Centre barrel replacement is in full rate production with all 10 aircraft inducted. The first two aircraft have been returned to service. Production is occurring within budget and schedule.

Engineering studies completed in May 2008 showed the fatigue life limit of the aircraft could be extended beyond the current limits, resulting in a reduction in the number of aircraft requiring centre barrel replacement. However some of the savings may be redirected to introduce new structural refurbishment work to address several new emerging ageing aircraft issues such as corrosion in Hornet undercarriages, wings and other structural locations.
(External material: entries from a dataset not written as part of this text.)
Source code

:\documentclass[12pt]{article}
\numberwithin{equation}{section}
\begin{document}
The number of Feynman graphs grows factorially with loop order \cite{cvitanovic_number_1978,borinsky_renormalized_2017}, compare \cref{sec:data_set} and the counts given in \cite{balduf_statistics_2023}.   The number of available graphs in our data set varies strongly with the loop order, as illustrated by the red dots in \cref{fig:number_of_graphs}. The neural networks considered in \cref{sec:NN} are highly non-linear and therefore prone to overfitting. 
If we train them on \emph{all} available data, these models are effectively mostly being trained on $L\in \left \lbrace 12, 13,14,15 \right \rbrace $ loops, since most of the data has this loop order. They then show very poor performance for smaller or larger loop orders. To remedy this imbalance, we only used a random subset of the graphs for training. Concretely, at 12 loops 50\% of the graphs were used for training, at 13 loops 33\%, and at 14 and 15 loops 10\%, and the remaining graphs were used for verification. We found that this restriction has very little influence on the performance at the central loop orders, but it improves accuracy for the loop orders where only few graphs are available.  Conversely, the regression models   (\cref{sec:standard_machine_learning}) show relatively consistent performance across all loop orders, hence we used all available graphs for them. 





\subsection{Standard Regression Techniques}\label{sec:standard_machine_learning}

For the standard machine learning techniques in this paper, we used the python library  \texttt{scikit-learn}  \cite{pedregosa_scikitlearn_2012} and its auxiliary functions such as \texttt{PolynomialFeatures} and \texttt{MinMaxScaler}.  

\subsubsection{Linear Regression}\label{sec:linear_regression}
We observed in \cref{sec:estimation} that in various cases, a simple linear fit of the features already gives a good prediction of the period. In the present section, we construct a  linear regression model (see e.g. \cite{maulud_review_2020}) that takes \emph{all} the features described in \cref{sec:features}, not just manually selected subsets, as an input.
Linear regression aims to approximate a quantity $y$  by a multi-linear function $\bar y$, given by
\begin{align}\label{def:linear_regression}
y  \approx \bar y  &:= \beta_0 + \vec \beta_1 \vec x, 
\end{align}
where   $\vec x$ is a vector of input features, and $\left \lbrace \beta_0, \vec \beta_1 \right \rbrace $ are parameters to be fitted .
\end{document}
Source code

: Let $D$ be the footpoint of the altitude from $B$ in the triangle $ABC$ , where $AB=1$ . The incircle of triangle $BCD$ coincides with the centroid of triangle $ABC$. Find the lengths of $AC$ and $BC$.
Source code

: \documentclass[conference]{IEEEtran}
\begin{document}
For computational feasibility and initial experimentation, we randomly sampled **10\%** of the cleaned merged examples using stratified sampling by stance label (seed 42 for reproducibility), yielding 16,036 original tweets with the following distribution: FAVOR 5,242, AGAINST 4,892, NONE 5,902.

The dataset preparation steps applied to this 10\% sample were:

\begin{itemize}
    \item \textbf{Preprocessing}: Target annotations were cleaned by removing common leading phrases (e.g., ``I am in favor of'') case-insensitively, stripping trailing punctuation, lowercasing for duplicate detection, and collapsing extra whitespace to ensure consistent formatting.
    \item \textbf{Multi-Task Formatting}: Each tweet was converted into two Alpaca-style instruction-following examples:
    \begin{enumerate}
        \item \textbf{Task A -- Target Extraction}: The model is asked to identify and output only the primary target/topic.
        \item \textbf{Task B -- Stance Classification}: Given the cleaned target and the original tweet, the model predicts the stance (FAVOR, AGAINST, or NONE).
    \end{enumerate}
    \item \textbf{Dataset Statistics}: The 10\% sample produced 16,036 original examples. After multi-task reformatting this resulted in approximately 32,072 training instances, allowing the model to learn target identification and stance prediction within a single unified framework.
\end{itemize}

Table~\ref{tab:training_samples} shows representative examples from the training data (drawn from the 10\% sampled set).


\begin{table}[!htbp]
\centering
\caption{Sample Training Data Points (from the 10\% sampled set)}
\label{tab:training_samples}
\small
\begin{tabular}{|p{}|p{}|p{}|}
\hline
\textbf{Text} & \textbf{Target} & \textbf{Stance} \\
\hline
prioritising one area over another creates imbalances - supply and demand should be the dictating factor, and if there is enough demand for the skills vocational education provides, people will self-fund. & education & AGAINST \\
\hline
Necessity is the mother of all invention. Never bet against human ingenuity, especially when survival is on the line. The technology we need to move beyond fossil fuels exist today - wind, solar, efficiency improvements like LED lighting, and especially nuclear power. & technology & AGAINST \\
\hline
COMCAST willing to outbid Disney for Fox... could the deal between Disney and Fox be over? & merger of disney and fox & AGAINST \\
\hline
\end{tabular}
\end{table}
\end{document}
Installations under Structural Refurbishment Program 1D are continuing, with 19 of the 42 aircraft completed to date. The program is scheduled to be completed by December 2012.

There is a moderate to low risk to Hornet Upgrade Phase 3.2 schedule due to emergent work caused by the ageing condition of aircraft. There has also been a degree of risk associated with the establishment of a new contract for Structural Refurbishment Program 1D. However, a contingency plan to use interim contract arrangements was used to prevent delay to the production schedule and negate schedule risk. The overall risk for this project is low.

AP-3C Electronic Support Measure Upgrade—AIR 5276 Phase 8B

Prime Contractor: BAE Systems Australia Limited

This project is upgrading the AN/ALR-2001 Electronic Support Measures System of the Air Force’s AP-3C Orion aircraft. The system is an integral part of the aircraft’s sensor suite and is used in maritime surveillance tasks to passively detect, locate, classify, and track surface and airborne emissions.

Under the prime contract, detailed design reviews for the aircraft and ground support systems are expected to be conducted in September 2009. A contract for platform design and integration is expected to be awarded in late 2009. An estimated delay of 12 months to IOC from 2011 to 2012 is attributed by BAE Systems to a dependency with AIR 5077 (Airborne Early Warning & Control) and the contractor’s under-estimation of the software development activity.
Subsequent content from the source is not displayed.